= THE DATA =
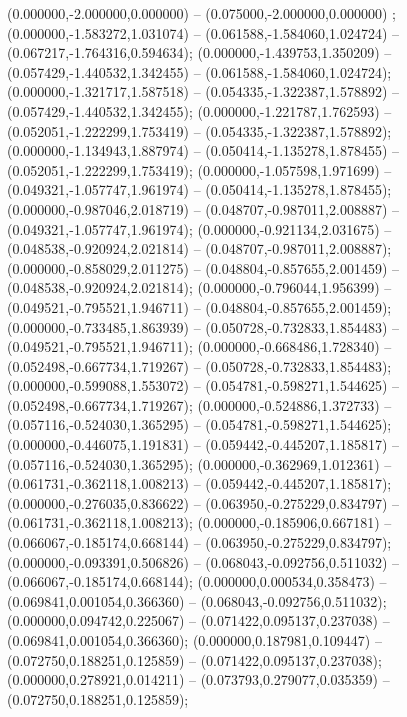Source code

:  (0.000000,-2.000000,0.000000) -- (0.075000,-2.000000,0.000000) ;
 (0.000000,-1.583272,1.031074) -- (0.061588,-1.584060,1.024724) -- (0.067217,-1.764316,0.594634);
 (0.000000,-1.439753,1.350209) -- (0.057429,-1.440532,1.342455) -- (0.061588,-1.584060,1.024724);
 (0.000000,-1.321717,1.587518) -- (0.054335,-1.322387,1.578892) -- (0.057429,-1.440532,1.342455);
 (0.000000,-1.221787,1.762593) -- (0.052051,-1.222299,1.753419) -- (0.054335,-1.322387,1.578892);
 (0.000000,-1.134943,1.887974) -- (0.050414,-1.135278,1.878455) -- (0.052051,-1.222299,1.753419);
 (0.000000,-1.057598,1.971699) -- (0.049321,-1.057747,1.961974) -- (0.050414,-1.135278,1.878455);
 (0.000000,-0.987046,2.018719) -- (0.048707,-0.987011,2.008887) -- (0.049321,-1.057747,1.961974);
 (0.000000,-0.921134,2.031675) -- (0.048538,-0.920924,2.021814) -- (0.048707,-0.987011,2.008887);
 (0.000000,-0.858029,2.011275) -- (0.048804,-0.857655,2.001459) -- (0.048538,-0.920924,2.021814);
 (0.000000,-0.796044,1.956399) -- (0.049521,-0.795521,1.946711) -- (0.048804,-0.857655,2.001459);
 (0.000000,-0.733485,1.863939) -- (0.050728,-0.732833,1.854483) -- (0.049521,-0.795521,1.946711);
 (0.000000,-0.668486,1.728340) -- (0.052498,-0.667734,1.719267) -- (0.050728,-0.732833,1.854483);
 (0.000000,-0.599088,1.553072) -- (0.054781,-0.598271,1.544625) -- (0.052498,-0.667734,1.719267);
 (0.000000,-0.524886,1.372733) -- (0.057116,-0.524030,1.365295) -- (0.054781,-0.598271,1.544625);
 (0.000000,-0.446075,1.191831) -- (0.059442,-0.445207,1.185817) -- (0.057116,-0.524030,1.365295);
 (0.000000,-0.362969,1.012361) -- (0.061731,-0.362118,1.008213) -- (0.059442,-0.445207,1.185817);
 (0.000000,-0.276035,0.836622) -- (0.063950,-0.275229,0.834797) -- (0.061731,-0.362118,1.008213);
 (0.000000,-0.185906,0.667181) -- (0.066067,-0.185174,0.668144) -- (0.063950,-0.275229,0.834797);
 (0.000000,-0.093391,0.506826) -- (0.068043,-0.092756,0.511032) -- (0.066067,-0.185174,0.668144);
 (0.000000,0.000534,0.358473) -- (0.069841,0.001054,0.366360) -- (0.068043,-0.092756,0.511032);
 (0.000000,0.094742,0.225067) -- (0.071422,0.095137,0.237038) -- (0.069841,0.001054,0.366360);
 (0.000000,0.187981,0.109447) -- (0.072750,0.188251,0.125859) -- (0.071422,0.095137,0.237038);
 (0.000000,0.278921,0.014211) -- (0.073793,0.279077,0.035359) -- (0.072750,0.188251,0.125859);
==
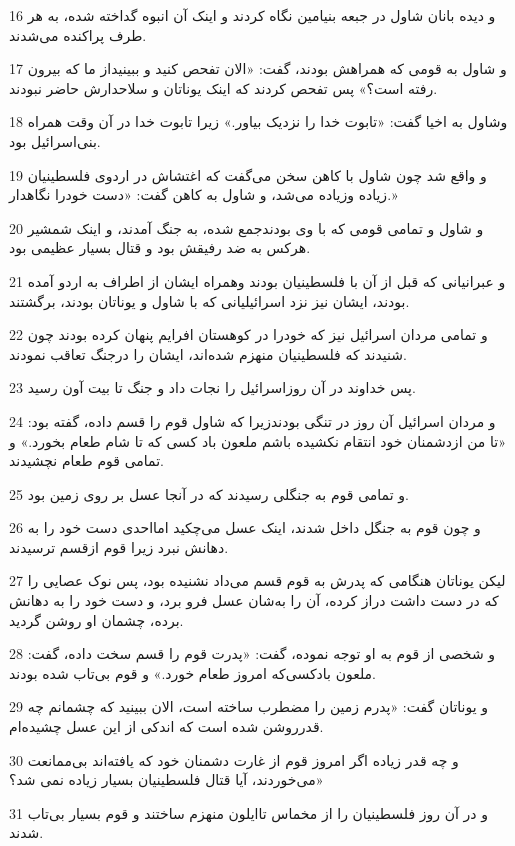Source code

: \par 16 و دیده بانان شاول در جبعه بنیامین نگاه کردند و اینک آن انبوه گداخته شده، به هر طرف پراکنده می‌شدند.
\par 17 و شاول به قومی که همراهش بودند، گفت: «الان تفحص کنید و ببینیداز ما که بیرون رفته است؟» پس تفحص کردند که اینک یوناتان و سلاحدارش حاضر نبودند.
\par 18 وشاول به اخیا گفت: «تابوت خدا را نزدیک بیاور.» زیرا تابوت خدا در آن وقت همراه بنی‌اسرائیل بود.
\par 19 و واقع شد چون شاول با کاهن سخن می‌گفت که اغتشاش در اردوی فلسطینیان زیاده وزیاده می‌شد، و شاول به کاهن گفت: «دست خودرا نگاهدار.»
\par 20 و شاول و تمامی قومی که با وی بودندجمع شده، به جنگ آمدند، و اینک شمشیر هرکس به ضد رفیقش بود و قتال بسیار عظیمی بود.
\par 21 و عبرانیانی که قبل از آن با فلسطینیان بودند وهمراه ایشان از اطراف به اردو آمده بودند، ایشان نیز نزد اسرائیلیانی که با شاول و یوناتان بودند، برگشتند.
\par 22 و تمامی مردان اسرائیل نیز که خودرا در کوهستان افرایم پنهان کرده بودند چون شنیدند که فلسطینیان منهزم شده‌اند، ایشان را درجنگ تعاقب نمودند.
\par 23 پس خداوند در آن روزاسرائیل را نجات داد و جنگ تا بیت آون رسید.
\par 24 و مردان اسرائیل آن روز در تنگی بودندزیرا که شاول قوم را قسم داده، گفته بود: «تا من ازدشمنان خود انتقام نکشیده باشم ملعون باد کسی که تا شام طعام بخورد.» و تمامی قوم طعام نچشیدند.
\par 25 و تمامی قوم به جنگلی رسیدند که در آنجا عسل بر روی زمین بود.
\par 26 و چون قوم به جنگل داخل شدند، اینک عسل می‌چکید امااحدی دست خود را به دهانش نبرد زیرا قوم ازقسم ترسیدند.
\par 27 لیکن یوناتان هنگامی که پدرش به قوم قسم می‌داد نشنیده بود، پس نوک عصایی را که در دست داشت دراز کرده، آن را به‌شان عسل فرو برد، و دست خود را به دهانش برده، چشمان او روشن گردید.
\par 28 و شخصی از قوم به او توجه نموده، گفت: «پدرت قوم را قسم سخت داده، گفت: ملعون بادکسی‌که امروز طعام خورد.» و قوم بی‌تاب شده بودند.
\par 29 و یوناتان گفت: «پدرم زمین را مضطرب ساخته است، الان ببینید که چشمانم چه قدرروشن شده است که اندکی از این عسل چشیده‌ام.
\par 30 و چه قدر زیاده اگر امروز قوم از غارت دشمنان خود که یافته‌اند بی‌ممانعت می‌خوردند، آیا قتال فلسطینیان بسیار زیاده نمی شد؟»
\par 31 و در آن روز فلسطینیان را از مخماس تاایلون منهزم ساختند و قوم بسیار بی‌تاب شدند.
==
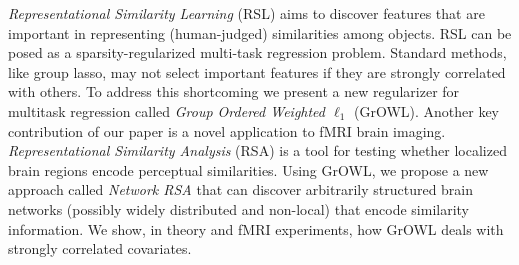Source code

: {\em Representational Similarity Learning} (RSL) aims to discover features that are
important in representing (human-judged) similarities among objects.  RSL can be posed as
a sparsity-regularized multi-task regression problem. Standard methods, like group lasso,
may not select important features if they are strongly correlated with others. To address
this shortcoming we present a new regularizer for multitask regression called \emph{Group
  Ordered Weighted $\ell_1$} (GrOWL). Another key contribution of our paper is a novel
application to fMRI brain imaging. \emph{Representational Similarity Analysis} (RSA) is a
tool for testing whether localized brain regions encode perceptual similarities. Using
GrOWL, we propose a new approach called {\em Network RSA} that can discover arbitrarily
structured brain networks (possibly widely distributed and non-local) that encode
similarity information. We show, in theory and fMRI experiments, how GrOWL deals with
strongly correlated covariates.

= ASSIGNED TASK =
Starting at the line that has "(0.000000,-0.093391,0.506826) -- (0.068043,-0.092756,0.511032)" in the records above, restate word for word every line until the one that has "(0.000000,0.000534,0.358473) -- (0.069841,0.001054,0.366360)", and include that one as well.

= REPLY TO THE EXERCISE =
 (0.000000,-0.093391,0.506826) -- (0.068043,-0.092756,0.511032) -- (0.066067,-0.185174,0.668144);
 (0.000000,0.000534,0.358473) -- (0.069841,0.001054,0.366360) -- (0.068043,-0.092756,0.511032);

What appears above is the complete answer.